(Records drawn from a dataset)
*****

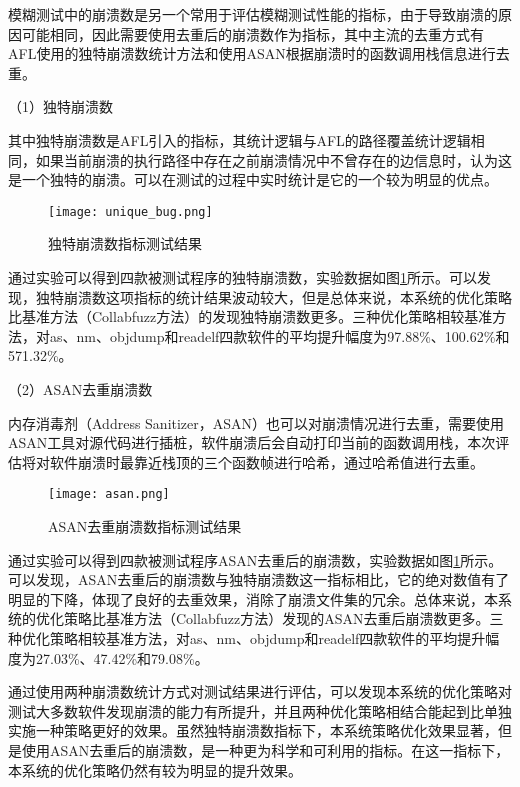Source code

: \documentclass[master]{thesis-uestc}
\begin{document}
模糊测试中的崩溃数是另一个常用于评估模糊测试性能的指标，由于导致崩溃的原因可能相同，因此需要使用去重后的崩溃数作为指标，其中主流的去重方式有AFL使用的独特崩溃数统计方法和使用ASAN根据崩溃时的函数调用栈信息进行去重。

（1）独特崩溃数

其中独特崩溃数是AFL引入的指标，其统计逻辑与AFL的路径覆盖统计逻辑相同，如果当前崩溃的执行路径中存在之前崩溃情况中不曾存在的边信息时，认为这是一个独特的崩溃。可以在测试的过程中实时统计是它的一个较为明显的优点。

\begin{figure}[!htbp]
    \vspace{6pt}
    \centering
    \texttt{[image: unique\_bug.png]}
    \caption{独特崩溃数指标测试结果}
    \label{unique_bug}
\end{figure}

通过实验可以得到四款被测试程序的独特崩溃数，实验数据如图\ref{unique_bug}所示。可以发现，独特崩溃数这项指标的统计结果波动较大，但是总体来说，本系统的优化策略比基准方法（Collabfuzz方法）的发现独特崩溃数更多。三种优化策略相较基准方法，对as、nm、objdump和readelf四款软件的平均提升幅度为97.88\%、100.62\%和571.32\%。

（2）ASAN去重崩溃数

内存消毒剂（Address Sanitizer，ASAN）也可以对崩溃情况进行去重，需要使用ASAN工具对源代码进行插桩，软件崩溃后会自动打印当前的函数调用栈，本次评估将对软件崩溃时最靠近栈顶的三个函数帧进行哈希，通过哈希值进行去重。

\begin{figure}[!htbp]
    \vspace{6pt}
    \centering
    \texttt{[image: asan.png]}
    \caption{ASAN去重崩溃数指标测试结果}
    \label{asan_bug}
\end{figure}

通过实验可以得到四款被测试程序ASAN去重后的崩溃数，实验数据如图\ref{unique_bug}所示。可以发现，ASAN去重后的崩溃数与独特崩溃数这一指标相比，它的绝对数值有了明显的下降，体现了良好的去重效果，消除了崩溃文件集的冗余。总体来说，本系统的优化策略比基准方法（Collabfuzz方法）发现的ASAN去重后崩溃数更多。三种优化策略相较基准方法，对as、nm、objdump和readelf四款软件的平均提升幅度为27.03\%、47.42\%和79.08\%。

通过使用两种崩溃数统计方式对测试结果进行评估，可以发现本系统的优化策略对测试大多数软件发现崩溃的能力有所提升，并且两种优化策略相结合能起到比单独实施一种策略更好的效果。虽然独特崩溃数指标下，本系统策略优化效果显著，但是使用ASAN去重后的崩溃数，是一种更为科学和可利用的指标。在这一指标下，本系统的优化策略仍然有较为明显的提升效果。
\end{document}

*****

Make an exact copy of every entry above, minus the images.

▸ **Answer space**:
Source code

: \documentclass[master]{thesis-uestc}
\begin{document}
模糊测试中的崩溃数是另一个常用于评估模糊测试性能的指标，由于导致崩溃的原因可能相同，因此需要使用去重后的崩溃数作为指标，其中主流的去重方式有AFL使用的独特崩溃数统计方法和使用ASAN根据崩溃时的函数调用栈信息进行去重。

（1）独特崩溃数

其中独特崩溃数是AFL引入的指标，其统计逻辑与AFL的路径覆盖统计逻辑相同，如果当前崩溃的执行路径中存在之前崩溃情况中不曾存在的边信息时，认为这是一个独特的崩溃。可以在测试的过程中实时统计是它的一个较为明显的优点。

\begin{figure}[!htbp]
    \vspace{6pt}
    \centering
    \texttt{[image: unique\_bug.png]}
    \caption{独特崩溃数指标测试结果}
    \label{unique_bug}
\end{figure}

通过实验可以得到四款被测试程序的独特崩溃数，实验数据如图\ref{unique_bug}所示。可以发现，独特崩溃数这项指标的统计结果波动较大，但是总体来说，本系统的优化策略比基准方法（Collabfuzz方法）的发现独特崩溃数更多。三种优化策略相较基准方法，对as、nm、objdump和readelf四款软件的平均提升幅度为97.88\%、100.62\%和571.32\%。

（2）ASAN去重崩溃数

内存消毒剂（Address Sanitizer，ASAN）也可以对崩溃情况进行去重，需要使用ASAN工具对源代码进行插桩，软件崩溃后会自动打印当前的函数调用栈，本次评估将对软件崩溃时最靠近栈顶的三个函数帧进行哈希，通过哈希值进行去重。

\begin{figure}[!htbp]
    \vspace{6pt}
    \centering
    \texttt{[image: asan.png]}
    \caption{ASAN去重崩溃数指标测试结果}
    \label{asan_bug}
\end{figure}

通过实验可以得到四款被测试程序ASAN去重后的崩溃数，实验数据如图\ref{unique_bug}所示。可以发现，ASAN去重后的崩溃数与独特崩溃数这一指标相比，它的绝对数值有了明显的下降，体现了良好的去重效果，消除了崩溃文件集的冗余。总体来说，本系统的优化策略比基准方法（Collabfuzz方法）发现的ASAN去重后崩溃数更多。三种优化策略相较基准方法，对as、nm、objdump和readelf四款软件的平均提升幅度为27.03\%、47.42\%和79.08\%。

通过使用两种崩溃数统计方式对测试结果进行评估，可以发现本系统的优化策略对测试大多数软件发现崩溃的能力有所提升，并且两种优化策略相结合能起到比单独实施一种策略更好的效果。虽然独特崩溃数指标下，本系统策略优化效果显著，但是使用ASAN去重后的崩溃数，是一种更为科学和可利用的指标。在这一指标下，本系统的优化策略仍然有较为明显的提升效果。
\end{document}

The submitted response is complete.